*Try it*. Starting at the line that contains "that percentage improvement" and ending at the line that contains "Given the large", the lines below are to be given again exactly, with nothing added.

---------- Data provided ----------

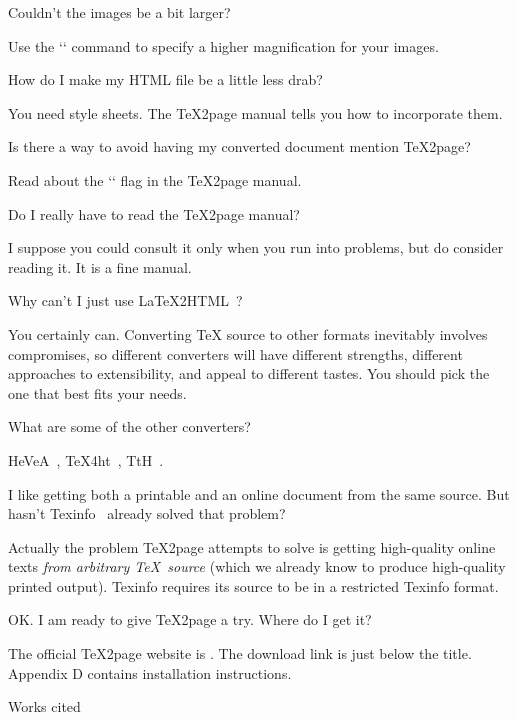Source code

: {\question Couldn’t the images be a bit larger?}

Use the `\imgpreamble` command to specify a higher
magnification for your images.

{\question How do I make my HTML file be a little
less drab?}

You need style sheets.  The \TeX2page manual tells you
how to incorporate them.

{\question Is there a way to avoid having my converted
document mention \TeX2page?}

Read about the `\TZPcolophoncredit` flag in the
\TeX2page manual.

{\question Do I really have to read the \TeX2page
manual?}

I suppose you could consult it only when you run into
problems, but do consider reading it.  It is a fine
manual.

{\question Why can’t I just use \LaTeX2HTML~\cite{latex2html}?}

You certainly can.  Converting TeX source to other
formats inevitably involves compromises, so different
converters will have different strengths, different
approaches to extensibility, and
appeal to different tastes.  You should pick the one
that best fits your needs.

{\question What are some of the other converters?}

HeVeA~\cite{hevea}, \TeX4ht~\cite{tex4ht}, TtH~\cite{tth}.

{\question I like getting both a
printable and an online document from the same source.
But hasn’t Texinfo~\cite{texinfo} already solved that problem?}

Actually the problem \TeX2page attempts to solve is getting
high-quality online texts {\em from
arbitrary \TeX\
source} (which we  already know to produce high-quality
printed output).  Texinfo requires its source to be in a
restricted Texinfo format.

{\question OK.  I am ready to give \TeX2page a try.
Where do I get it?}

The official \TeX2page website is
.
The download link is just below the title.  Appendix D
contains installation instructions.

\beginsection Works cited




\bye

----------
---------- Data provided ----------

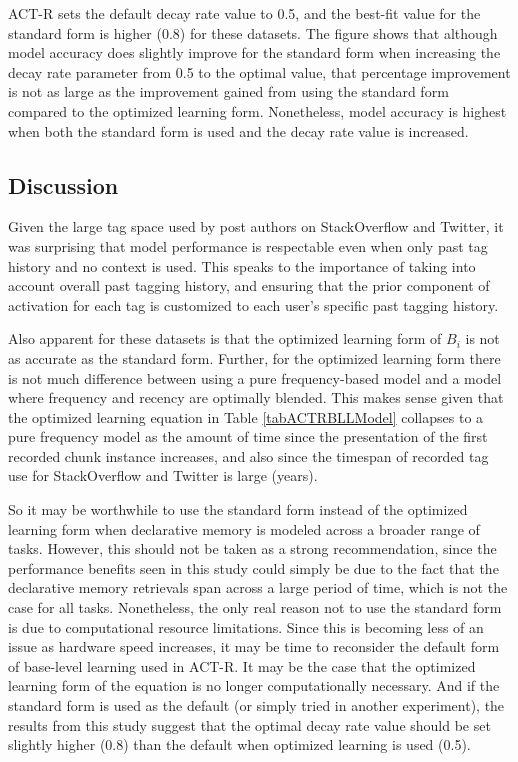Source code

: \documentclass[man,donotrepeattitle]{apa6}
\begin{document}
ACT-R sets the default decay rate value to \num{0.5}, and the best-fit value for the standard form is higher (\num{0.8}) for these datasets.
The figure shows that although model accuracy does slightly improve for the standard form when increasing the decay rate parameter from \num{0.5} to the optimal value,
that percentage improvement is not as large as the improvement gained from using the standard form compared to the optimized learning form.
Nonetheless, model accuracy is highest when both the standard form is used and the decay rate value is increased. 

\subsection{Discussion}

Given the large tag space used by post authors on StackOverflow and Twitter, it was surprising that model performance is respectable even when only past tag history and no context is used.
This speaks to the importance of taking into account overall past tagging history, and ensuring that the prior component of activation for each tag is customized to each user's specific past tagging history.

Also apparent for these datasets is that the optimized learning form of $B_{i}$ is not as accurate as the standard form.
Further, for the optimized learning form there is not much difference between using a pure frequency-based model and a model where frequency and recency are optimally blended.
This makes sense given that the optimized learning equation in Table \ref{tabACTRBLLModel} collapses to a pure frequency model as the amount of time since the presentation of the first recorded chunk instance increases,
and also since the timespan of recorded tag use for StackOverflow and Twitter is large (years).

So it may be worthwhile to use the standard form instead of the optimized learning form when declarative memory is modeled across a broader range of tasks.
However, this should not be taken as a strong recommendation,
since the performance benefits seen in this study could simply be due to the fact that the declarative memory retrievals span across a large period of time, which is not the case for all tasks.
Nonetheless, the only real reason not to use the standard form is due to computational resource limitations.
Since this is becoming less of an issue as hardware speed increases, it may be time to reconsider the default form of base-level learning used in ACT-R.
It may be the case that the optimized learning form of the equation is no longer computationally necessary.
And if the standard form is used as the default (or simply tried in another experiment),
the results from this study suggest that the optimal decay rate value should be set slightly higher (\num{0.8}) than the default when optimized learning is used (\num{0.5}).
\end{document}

----------
---------- Data provided ----------

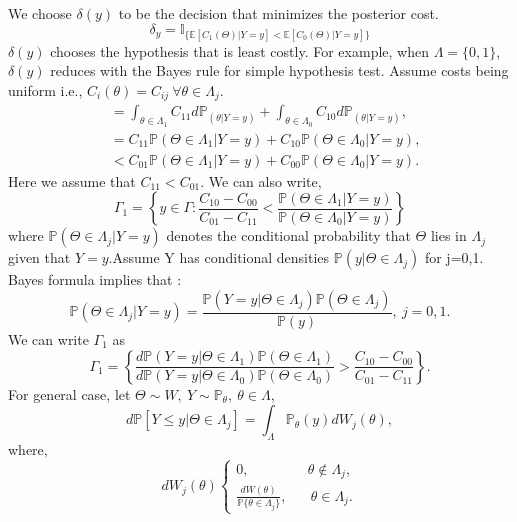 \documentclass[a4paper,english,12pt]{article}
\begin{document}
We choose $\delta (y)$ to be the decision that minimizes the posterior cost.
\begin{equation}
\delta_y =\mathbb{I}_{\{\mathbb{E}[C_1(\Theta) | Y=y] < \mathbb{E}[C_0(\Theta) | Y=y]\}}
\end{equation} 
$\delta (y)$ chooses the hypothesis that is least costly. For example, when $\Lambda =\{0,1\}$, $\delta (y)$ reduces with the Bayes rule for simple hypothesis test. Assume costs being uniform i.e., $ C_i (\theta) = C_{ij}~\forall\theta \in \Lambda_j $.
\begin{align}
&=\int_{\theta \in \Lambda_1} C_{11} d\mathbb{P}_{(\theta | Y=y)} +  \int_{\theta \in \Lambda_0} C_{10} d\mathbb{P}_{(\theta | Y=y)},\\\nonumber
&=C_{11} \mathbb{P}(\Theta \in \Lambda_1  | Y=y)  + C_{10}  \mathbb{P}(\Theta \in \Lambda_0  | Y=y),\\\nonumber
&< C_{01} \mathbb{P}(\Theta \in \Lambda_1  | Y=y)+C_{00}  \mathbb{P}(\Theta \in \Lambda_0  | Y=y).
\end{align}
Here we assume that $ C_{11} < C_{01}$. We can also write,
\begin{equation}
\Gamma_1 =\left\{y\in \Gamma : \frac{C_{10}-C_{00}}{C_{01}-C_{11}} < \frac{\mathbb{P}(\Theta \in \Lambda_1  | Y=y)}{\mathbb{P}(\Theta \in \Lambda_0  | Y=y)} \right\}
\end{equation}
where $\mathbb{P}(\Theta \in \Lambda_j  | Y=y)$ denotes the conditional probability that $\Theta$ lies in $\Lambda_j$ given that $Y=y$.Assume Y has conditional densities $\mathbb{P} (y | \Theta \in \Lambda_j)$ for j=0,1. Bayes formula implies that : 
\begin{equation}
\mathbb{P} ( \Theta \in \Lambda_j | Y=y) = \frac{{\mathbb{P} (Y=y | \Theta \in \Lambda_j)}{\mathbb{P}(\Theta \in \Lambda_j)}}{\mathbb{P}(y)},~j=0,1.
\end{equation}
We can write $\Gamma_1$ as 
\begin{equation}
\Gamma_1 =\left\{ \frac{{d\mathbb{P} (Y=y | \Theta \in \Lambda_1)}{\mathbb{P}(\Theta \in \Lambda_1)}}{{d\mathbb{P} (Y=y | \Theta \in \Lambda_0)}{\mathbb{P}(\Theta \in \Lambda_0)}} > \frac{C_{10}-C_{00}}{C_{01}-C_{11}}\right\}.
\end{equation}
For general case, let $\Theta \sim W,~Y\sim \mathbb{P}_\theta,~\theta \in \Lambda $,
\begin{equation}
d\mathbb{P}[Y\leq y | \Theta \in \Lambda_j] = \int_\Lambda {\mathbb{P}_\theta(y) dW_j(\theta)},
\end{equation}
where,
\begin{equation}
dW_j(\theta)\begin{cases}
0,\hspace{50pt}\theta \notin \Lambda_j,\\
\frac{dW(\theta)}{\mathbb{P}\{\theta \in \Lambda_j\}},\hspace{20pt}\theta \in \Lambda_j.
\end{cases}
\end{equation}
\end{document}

----------

*Exercise answer*.
that percentage improvement is not as large as the improvement gained from using the standard form compared to the optimized learning form.
Nonetheless, model accuracy is highest when both the standard form is used and the decay rate value is increased. 

\subsection{Discussion}

Given the large tag space used by post authors on StackOverflow and Twitter, it was surprising that model performance is respectable even when only past tag history and no context is used.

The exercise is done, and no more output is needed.